Top of INPUT

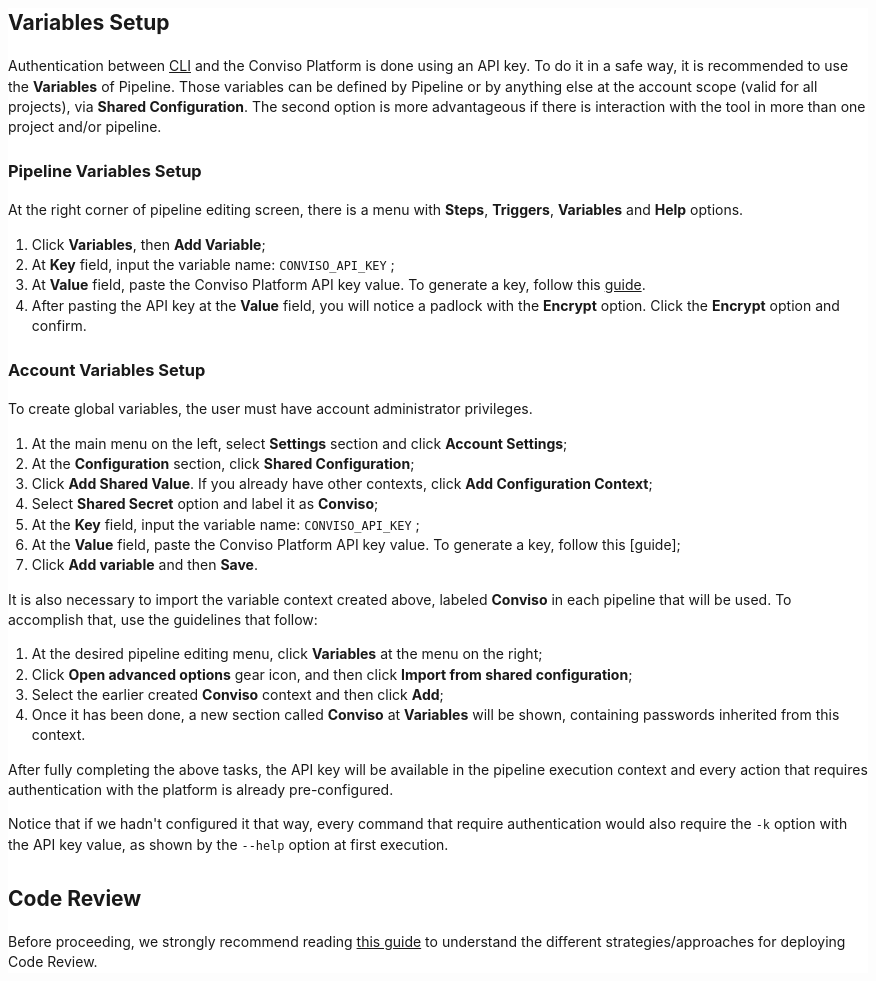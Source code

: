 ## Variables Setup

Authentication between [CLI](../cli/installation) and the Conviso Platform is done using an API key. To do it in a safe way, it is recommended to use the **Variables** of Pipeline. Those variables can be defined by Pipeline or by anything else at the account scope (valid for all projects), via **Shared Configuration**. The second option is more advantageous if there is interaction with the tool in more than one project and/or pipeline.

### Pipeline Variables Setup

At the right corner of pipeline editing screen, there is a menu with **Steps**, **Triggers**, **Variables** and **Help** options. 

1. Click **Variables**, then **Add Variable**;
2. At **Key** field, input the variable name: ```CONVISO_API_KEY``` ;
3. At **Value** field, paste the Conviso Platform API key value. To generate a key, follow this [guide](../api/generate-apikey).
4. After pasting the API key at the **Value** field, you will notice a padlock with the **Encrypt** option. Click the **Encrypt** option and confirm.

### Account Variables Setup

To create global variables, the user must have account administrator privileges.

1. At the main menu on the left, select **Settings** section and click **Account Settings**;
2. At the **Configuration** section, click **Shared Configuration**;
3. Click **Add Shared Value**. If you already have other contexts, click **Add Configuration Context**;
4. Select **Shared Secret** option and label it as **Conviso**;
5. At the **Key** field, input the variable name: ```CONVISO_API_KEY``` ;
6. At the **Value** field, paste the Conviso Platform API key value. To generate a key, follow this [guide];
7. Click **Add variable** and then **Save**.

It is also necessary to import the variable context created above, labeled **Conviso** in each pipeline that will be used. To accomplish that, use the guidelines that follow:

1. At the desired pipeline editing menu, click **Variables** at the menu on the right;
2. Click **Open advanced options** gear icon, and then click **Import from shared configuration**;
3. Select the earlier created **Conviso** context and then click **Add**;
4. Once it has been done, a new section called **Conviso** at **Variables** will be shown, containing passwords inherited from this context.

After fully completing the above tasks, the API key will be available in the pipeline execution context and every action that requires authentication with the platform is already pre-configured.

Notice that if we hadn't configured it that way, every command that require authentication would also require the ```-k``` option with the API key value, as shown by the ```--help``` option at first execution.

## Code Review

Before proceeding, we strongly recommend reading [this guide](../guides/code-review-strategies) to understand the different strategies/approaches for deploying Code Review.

Bottom of INPUT
Top of INPUT

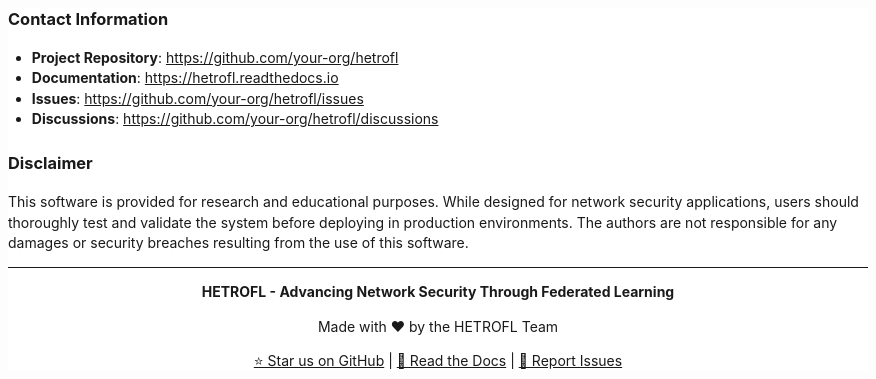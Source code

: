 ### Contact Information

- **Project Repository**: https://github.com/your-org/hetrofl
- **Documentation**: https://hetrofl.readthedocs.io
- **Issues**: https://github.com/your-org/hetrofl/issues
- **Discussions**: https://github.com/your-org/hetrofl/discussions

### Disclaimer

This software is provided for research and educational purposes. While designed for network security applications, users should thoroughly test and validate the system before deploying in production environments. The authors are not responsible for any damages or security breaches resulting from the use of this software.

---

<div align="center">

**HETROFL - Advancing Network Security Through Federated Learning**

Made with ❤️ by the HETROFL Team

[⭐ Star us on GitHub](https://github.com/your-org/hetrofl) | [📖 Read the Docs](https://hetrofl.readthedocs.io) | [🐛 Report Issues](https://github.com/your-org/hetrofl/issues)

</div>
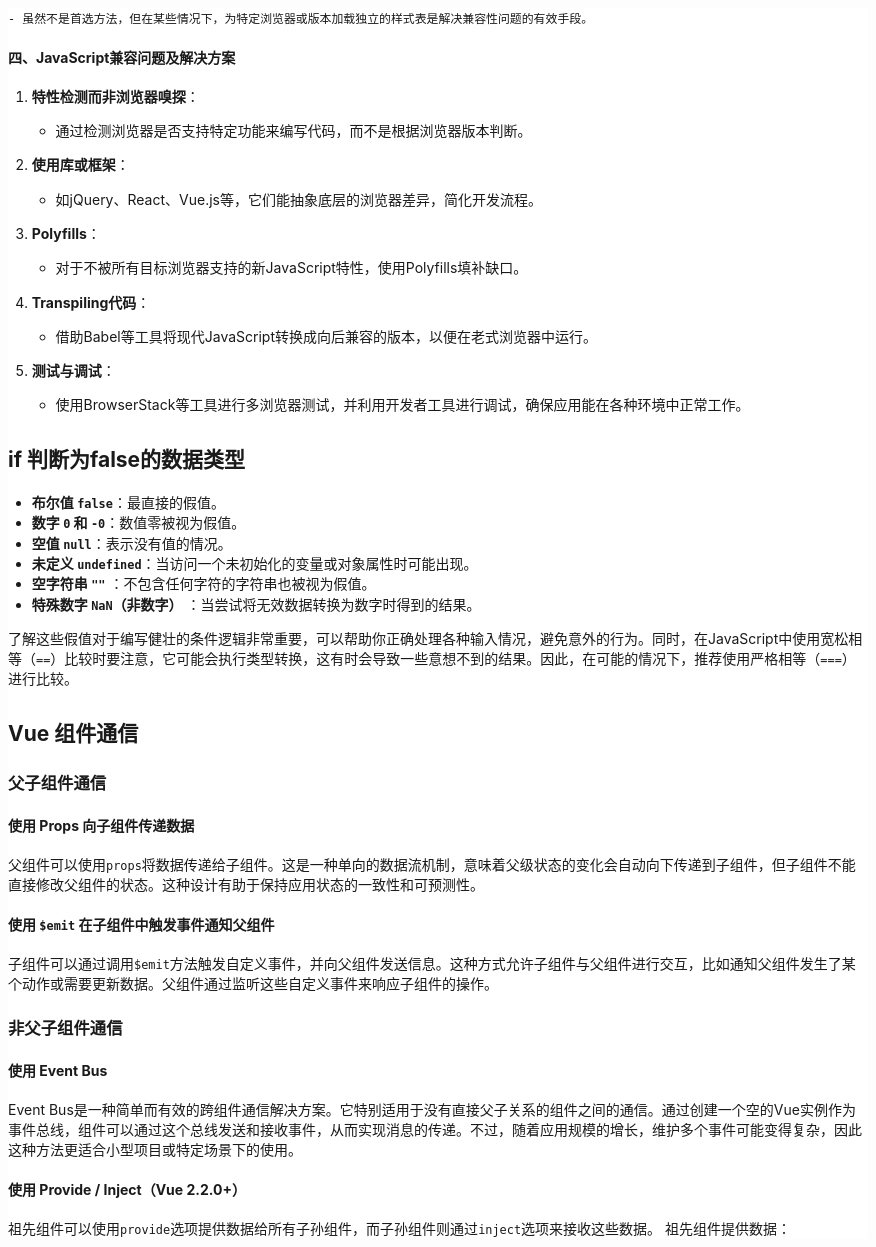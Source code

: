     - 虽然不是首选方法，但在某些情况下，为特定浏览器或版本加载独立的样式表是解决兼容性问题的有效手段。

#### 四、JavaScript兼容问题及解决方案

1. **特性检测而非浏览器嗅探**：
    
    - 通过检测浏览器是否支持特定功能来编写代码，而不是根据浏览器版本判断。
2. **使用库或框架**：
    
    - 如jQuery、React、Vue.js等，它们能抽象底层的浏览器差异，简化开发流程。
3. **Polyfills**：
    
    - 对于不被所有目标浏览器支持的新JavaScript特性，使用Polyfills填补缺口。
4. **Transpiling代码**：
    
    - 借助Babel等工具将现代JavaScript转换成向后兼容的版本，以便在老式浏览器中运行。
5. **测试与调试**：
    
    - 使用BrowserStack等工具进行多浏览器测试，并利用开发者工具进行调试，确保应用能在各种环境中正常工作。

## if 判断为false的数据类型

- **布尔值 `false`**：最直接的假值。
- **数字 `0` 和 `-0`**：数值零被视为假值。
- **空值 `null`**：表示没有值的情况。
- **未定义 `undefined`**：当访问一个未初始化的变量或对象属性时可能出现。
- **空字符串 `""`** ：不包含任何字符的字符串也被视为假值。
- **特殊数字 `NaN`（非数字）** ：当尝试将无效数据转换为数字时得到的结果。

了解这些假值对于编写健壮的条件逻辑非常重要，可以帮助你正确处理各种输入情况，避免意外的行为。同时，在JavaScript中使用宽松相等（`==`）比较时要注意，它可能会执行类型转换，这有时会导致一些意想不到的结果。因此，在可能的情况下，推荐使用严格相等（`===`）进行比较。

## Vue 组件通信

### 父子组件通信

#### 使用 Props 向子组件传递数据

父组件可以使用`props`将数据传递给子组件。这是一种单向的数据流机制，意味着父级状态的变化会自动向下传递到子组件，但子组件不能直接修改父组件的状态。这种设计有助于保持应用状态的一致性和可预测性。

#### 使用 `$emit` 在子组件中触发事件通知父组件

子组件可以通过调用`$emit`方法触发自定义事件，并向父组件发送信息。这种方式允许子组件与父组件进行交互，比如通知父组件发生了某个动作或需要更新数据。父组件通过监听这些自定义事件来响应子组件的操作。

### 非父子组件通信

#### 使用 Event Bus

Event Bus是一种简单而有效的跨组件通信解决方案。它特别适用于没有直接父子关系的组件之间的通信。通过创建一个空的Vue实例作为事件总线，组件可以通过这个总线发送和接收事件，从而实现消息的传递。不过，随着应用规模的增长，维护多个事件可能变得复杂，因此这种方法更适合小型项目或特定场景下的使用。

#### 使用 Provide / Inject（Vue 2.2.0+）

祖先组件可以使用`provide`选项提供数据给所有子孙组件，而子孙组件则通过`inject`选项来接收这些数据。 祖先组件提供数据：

Bottom of INPUT

DIRECTIONS> All lines above from the line with "It is also necessary" through the line with "2. Click **Open", both included, are to be set down exactly, with nothing else.

EXPECTED ANSWER>
It is also necessary to import the variable context created above, labeled **Conviso** in each pipeline that will be used. To accomplish that, use the guidelines that follow:

1. At the desired pipeline editing menu, click **Variables** at the menu on the right;
2. Click **Open advanced options** gear icon, and then click **Import from shared configuration**;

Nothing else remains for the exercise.